> **WORK TO COMPLETE**
The entries follow. Please return all of them exactly.

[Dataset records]
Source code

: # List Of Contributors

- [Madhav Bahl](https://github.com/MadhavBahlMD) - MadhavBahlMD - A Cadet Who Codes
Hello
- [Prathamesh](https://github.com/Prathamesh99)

> **WRITTEN SOLUTION**
Source code

: # List Of Contributors

- [Madhav Bahl](https://github.com/MadhavBahlMD) - MadhavBahlMD - A Cadet Who Codes
Hello
- [Prathamesh](https://github.com/Prathamesh99)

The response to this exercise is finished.